The Value Of Syntax?

There seems to be a recurring idea that languages of minimal syntax are difficult for humans to read. Stallman's quote about Lisp looking like oatmeal with fingernail clippings mixed in is an example.

(Edit: Hey! You can edit these things! Who knew?!) As several people have pointed out below, it was not Stallman who said that; rather, it was Larry Wall. I find this amusing, because Perl looks like line noise to me; And yes, I am old enough to remember what line noise looks like. (end edit)

And, actually, I can understand it. In lisp dialects with no reserved words, (such as earlier versions of Scheme) you cannot make any assumptions at all about any subexpression starting with a symbol whose binding you do not know. Because of the parens, you can tell where its influence ends. But if you don't know the binding, you can't even guess from the fully-parenthesized prefix syntax whether it's first-class (a procedure) or first-order (a macro). So, not even the AST structure defined by the parens is necessarily as it appears within such a subexpression. Even more pernicious are symbols whose bindings you *think* you know -- but which may be shadowed by bindings imported from a module which you probably trust not to do anything "insane."

I've heard the same argument against FORTH (which has even less syntax than Lisp) and about operators that don't imply the restrictions that they "ought to" in C++ etc because you have to know whether they're overloaded and if so, how.

I think that it comes down to syntax -- known tokens and relationships between them with truly invariant meanings -- giving people "traction" to reason about code. A little syntax seems to have a significant effect on people's cognitive experience of a language and provides context enabling them to read unfamiliar code, or at least to rule out possible readings inconsistent with the invariant syntax.

But how much does it help?

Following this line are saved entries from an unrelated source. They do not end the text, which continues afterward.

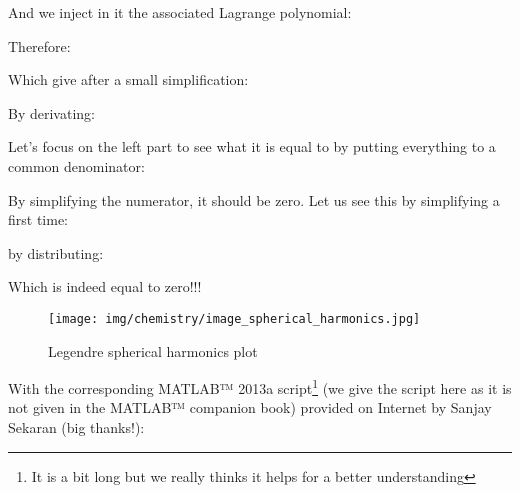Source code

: 	And we inject in it the associated Lagrange polynomial:
	
	Therefore:
	
	Which give after a small simplification:
	
	By derivating:
	
	Let's focus on the left part to see what it is equal to by putting everything to a common denominator:
	
	By simplifying the numerator, it should be zero. Let us see this by simplifying a first time:
	
	by distributing:
	
	Which is indeed equal to zero!!!
 	\begin{figure}[H]
		\centering
		\texttt{[image: img/chemistry/image\_spherical\_harmonics.jpg]}	
		\caption{Legendre spherical harmonics plot}
	\end{figure}
	With the corresponding MATLAB™ 2013a script\footnote{It is a bit long but we really thinks it helps for a better understanding} (we give the script here as it is not given in the MATLAB™ companion book) provided on Internet by Sanjay Sekaran (big thanks!):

What kinds of syntax provide the most clarity to the most people? Has anybody done comparative studies of syntactically different langauges with near-identical semantics and measured programmer effectiveness? Is there a shred of evidence, in other words, or is this effect merely anecdotal and speculative?

Ray Dillinger

Comment viewing options

Select your preferred way to display the comments and click "Save settings" to activate your changes.

Cognitive Dimensions of Notation

You might look into Thomas Green's 'Cognitive Dimensions of Notation' and related documents.

There is certainly an aspect of local reasoning involved, i.e. what can we say about the context after observing a chunk of syntax?

Lisp syntax

For S-expression Lisp in its pure form, syntax has no behavioral meaning at all; it's exclusively a representation of data structures, and behavioral meaning only arises because sometimes one applies an evaluation algorithm to those data structures. This approach seemed to me to help students understand how Scheme worked; and the point of syntax is, presumably, to help the programmer understand what the program is telling the computer to do. (I actually touched on this recently when blogging on syntax.)

There's also another way of thinking about the value of the behavior-independent syntax of Lisp. I think I've remarked here before, I favor extensible syntax of a sort, but believe it should have no effect on the structure of parse trees: a human reader should readily discern the entire parse-tree structure of syntax before knowing anything at all about whatever syntax extensions might be in effect. (That was more-or-less the conclusion of my techreport on extensible parsing.) Core S-expression Lisp syntax, whatever its shortcomings, is one way to do that.

Parse before syntax?

I suppose in a strict, effectful language it makes sense to say that macros are a form of 'extensible syntax', but I tend to favor languages where that role (of behavior-pattern abstraction) is fulfilled by pure functions.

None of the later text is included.